Luís Edegar de Oliveira Costa, 1992

Para percebermos as esculturas de Daniel Acosta, na dimensão do real revelado, a impressão inicial é a de um silêncio necessário a sua interpretação e por elas mesmas sugerido. Isto porque, de sua elaboração formal, emana uma sonoridade litúrgica, captada através desta audição-visão que nos permite abarcar um certo caráter hierático que as anima, tornando consoante à dimensão humana aquilo que estaria para além do humano, numa contigüidade presente na própria escala projetada para as obras. Sintonia paradigmática, solidão conotativa, silêncio observador de onde sobrevém as referências que nos permitirão significá-las. Paradoxalmente, os significados que poderíamos abstrair a síntese formal contida nas esculturas de Daniel, parecem ser presas de um deslocamento que os desreferencializa dos significantes costumeiros.

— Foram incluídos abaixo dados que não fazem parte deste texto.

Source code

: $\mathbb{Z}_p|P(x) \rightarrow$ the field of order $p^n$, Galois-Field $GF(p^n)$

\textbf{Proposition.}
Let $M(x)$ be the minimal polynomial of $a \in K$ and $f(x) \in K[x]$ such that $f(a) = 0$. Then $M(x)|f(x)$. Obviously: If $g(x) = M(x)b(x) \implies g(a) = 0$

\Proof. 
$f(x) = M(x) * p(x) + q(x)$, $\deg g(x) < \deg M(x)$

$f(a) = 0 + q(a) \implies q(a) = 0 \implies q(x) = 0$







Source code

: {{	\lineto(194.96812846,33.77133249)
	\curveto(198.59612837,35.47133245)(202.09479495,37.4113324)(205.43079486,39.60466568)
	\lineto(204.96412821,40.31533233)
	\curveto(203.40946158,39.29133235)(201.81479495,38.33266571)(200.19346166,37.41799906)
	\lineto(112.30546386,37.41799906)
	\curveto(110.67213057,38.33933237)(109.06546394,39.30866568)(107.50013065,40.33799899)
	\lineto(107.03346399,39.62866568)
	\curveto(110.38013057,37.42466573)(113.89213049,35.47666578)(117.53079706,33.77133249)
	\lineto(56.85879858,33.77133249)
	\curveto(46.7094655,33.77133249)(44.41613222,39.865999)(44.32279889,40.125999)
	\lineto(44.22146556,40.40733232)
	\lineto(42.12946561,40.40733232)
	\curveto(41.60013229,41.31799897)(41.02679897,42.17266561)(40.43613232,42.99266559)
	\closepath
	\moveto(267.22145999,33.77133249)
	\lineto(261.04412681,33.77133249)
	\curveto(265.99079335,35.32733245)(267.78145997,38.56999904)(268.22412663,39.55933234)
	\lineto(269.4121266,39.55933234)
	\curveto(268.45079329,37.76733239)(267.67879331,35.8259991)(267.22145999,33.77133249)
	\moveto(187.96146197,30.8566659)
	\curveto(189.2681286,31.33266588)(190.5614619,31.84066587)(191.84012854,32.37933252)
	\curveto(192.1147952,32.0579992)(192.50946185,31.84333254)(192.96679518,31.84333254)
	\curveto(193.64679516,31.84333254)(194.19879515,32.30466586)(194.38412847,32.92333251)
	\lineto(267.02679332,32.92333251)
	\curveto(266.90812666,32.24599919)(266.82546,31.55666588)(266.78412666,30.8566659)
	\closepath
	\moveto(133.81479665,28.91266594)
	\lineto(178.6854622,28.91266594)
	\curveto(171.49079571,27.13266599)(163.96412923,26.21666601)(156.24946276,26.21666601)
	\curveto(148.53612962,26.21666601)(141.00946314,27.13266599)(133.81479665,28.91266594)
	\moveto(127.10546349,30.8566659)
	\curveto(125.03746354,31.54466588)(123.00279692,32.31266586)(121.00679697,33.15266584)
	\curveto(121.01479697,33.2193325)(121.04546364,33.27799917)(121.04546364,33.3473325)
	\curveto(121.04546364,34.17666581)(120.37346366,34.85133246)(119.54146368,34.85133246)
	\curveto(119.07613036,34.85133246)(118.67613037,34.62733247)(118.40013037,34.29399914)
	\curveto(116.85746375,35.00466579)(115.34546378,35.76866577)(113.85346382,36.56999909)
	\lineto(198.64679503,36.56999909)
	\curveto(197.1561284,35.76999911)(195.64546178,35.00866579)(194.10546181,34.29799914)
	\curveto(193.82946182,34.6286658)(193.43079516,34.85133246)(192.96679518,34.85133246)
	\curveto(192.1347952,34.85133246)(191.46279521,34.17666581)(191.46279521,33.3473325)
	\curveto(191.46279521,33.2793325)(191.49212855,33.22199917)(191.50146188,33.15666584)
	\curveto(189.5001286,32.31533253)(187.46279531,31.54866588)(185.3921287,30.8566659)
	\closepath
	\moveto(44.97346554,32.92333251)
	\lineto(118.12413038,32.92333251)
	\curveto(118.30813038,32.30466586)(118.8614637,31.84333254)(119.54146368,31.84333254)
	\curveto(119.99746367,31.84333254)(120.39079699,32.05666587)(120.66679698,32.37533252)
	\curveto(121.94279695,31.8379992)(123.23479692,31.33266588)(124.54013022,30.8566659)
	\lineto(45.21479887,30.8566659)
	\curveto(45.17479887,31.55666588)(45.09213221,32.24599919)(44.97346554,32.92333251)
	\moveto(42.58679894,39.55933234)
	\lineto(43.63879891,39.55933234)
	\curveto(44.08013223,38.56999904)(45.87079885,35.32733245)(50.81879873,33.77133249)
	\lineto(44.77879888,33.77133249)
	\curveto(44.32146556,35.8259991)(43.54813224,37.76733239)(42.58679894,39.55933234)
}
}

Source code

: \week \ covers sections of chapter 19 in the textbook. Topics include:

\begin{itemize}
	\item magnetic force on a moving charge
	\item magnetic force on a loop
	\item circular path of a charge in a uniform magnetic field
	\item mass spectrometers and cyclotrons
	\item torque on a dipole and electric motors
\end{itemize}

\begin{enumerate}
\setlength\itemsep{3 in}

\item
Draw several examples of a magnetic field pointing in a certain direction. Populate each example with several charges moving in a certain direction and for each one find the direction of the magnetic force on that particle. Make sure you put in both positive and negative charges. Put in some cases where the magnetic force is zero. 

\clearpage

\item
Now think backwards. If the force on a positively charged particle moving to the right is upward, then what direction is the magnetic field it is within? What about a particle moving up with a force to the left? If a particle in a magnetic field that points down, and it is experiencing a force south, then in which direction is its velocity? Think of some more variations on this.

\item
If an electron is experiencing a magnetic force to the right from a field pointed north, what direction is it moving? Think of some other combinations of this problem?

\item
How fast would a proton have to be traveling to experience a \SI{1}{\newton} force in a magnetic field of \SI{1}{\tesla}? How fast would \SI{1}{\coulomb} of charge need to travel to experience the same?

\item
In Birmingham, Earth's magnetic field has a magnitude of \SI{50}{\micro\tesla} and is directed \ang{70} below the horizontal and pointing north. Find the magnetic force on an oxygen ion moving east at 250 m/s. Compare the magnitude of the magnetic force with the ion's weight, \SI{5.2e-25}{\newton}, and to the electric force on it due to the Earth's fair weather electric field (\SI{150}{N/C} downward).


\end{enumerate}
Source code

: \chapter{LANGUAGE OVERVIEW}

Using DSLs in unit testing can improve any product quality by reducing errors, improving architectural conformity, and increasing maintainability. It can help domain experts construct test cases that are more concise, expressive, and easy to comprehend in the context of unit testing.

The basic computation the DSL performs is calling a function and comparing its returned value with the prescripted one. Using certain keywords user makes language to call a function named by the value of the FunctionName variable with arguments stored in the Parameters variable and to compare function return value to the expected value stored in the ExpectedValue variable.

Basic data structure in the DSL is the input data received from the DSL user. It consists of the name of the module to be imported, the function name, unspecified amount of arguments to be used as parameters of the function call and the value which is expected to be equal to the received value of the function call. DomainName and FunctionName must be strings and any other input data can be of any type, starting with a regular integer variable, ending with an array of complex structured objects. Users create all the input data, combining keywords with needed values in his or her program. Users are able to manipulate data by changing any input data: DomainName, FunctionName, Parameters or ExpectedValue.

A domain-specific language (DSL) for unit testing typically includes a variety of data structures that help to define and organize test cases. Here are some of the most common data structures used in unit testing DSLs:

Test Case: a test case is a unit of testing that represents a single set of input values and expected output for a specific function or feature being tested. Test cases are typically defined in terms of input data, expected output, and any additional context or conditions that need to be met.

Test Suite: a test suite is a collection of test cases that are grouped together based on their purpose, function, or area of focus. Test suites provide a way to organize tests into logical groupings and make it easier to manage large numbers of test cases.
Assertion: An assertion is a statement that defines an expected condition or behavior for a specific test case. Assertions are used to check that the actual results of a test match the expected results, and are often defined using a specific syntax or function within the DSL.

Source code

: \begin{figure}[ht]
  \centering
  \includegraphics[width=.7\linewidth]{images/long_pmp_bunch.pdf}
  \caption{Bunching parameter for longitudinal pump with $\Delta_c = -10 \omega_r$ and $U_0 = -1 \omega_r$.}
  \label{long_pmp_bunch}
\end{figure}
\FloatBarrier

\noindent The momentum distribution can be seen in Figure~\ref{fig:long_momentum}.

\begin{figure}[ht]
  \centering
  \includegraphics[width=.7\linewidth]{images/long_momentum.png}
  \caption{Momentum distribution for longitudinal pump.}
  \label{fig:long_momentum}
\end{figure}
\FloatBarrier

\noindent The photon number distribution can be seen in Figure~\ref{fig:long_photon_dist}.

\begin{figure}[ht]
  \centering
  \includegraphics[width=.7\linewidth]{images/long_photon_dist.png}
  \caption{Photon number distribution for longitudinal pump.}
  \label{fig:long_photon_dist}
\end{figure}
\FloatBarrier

Algumas obras suas são formuladas a partir de uma iconografia que nos remete à cenografia do ritual religioso ocidental, ou a um design que se esquiva de perseguir uma utilização funcional. Criação enigmática surpreendente na sua inadequação aos limites das possíveis asserções a que nos reportam. Momentânea supressão da apreciação conceitualizadora, que reduz as obras a termos cuja polissemia compromete uma interpretação possível. Inserção no interior de uma postura formal, que na ordenação dos elementos, os quer fixados a uma interpretação universal, absolvendo, no entanto, a subjetividade do sujeito-intérprete, cujos significados imprimem a criação uma organicidade que lhe é vital. A cadência linear construída pelas protuberâncias, pelos vazios, pelas arestas curvilíneas que não seccionam o olhar, ordenam as formas tridimensionais mostradas, imprimindo-lhes uma similaridade harmônica, enriquecida pelo contraste dos eixos horizontal/vertical que as dominam; pela densidade diversa da matéria tensionada, perscrutada nos seus espaços cheios e vazios; na simetria de suas reentrâncias e saliências; nas fendas que resultam das junções das partes que irão compor a unidade final da obra, semantizando o em torno desenhado por ela. O olhar surpreendido restaura-se então nestes artefatos, revelado pela incógnita do descentramento, operado por uma artesania habilidosa cuja execução denuncia sua passagem pela matéria, territorializando o universo das vivências do sujeito sob a ótica do sensível, revitalizando o processo de criação de objetos artísticos.


Texto publicado originalmente em 1992 por ocasião de exposições no Projeto Macunaíma/FUNARTE/RJ  e Programa de Exposições do Centro Cultural São Paulo (Vergueiro).